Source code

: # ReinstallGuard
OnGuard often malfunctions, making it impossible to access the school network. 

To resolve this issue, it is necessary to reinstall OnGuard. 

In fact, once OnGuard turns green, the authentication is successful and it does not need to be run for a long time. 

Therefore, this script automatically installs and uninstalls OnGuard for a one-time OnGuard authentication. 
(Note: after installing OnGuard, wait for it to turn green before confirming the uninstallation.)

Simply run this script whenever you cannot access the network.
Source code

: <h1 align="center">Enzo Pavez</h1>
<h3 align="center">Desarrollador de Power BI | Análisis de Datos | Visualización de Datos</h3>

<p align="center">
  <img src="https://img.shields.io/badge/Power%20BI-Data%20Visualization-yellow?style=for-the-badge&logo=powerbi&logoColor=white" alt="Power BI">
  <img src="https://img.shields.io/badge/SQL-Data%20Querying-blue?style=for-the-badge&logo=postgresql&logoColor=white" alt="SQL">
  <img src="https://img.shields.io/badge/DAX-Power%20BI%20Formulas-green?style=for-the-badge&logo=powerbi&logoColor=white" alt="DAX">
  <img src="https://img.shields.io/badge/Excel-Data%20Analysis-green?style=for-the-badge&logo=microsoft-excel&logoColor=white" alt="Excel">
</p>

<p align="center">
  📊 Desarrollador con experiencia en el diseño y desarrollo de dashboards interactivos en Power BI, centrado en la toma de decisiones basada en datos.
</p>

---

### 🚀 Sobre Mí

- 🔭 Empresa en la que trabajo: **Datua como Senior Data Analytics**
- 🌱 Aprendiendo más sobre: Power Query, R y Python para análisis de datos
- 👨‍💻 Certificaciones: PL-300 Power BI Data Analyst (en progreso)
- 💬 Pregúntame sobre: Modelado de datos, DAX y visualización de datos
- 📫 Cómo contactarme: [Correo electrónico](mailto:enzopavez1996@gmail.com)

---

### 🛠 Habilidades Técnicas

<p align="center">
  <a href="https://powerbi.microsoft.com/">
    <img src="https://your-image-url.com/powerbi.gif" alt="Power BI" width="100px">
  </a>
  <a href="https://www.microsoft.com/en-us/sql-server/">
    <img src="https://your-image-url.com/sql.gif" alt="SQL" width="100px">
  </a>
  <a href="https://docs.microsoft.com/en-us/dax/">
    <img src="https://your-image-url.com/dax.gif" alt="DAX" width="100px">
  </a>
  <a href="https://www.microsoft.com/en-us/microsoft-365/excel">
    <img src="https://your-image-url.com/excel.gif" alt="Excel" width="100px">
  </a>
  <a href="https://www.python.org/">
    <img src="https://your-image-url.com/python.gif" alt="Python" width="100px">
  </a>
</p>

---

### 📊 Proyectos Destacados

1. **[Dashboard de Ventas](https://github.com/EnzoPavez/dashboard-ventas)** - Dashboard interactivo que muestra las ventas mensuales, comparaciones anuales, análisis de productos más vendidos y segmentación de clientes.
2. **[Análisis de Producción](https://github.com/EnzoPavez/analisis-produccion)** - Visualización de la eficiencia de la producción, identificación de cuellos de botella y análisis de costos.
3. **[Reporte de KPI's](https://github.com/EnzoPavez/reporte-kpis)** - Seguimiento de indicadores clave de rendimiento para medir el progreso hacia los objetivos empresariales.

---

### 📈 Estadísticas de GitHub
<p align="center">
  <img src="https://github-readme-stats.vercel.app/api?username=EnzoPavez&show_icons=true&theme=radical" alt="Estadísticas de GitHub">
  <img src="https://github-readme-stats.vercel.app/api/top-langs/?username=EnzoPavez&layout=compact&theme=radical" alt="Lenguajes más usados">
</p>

+--

TASK DIRECTIONS: Output all of the data in full, exactly as given.

ANSWER TO THIS TASK:
Source code

: # ReinstallGuard
OnGuard often malfunctions, making it impossible to access the school network. 

To resolve this issue, it is necessary to reinstall OnGuard. 

In fact, once OnGuard turns green, the authentication is successful and it does not need to be run for a long time. 

Therefore, this script automatically installs and uninstalls OnGuard for a one-time OnGuard authentication. 
(Note: after installing OnGuard, wait for it to turn green before confirming the uninstallation.)

Simply run this script whenever you cannot access the network.
Source code

: <h1 align="center">Enzo Pavez</h1>
<h3 align="center">Desarrollador de Power BI | Análisis de Datos | Visualización de Datos</h3>

<p align="center">
  <img src="https://img.shields.io/badge/Power%20BI-Data%20Visualization-yellow?style=for-the-badge&logo=powerbi&logoColor=white" alt="Power BI">
  <img src="https://img.shields.io/badge/SQL-Data%20Querying-blue?style=for-the-badge&logo=postgresql&logoColor=white" alt="SQL">
  <img src="https://img.shields.io/badge/DAX-Power%20BI%20Formulas-green?style=for-the-badge&logo=powerbi&logoColor=white" alt="DAX">
  <img src="https://img.shields.io/badge/Excel-Data%20Analysis-green?style=for-the-badge&logo=microsoft-excel&logoColor=white" alt="Excel">
</p>

<p align="center">
  📊 Desarrollador con experiencia en el diseño y desarrollo de dashboards interactivos en Power BI, centrado en la toma de decisiones basada en datos.
</p>

---

### 🚀 Sobre Mí

- 🔭 Empresa en la que trabajo: **Datua como Senior Data Analytics**
- 🌱 Aprendiendo más sobre: Power Query, R y Python para análisis de datos
- 👨‍💻 Certificaciones: PL-300 Power BI Data Analyst (en progreso)
- 💬 Pregúntame sobre: Modelado de datos, DAX y visualización de datos
- 📫 Cómo contactarme: [Correo electrónico](mailto:enzopavez1996@gmail.com)

---

### 🛠 Habilidades Técnicas

<p align="center">
  <a href="https://powerbi.microsoft.com/">
    <img src="https://your-image-url.com/powerbi.gif" alt="Power BI" width="100px">
  </a>
  <a href="https://www.microsoft.com/en-us/sql-server/">
    <img src="https://your-image-url.com/sql.gif" alt="SQL" width="100px">
  </a>
  <a href="https://docs.microsoft.com/en-us/dax/">
    <img src="https://your-image-url.com/dax.gif" alt="DAX" width="100px">
  </a>
  <a href="https://www.microsoft.com/en-us/microsoft-365/excel">
    <img src="https://your-image-url.com/excel.gif" alt="Excel" width="100px">
  </a>
  <a href="https://www.python.org/">
    <img src="https://your-image-url.com/python.gif" alt="Python" width="100px">
  </a>
</p>

---

### 📊 Proyectos Destacados

1. **[Dashboard de Ventas](https://github.com/EnzoPavez/dashboard-ventas)** - Dashboard interactivo que muestra las ventas mensuales, comparaciones anuales, análisis de productos más vendidos y segmentación de clientes.
2. **[Análisis de Producción](https://github.com/EnzoPavez/analisis-produccion)** - Visualización de la eficiencia de la producción, identificación de cuellos de botella y análisis de costos.
3. **[Reporte de KPI's](https://github.com/EnzoPavez/reporte-kpis)** - Seguimiento de indicadores clave de rendimiento para medir el progreso hacia los objetivos empresariales.

---

### 📈 Estadísticas de GitHub
<p align="center">
  <img src="https://github-readme-stats.vercel.app/api?username=EnzoPavez&show_icons=true&theme=radical" alt="Estadísticas de GitHub">
  <img src="https://github-readme-stats.vercel.app/api/top-langs/?username=EnzoPavez&layout=compact&theme=radical" alt="Lenguajes más usados">
</p>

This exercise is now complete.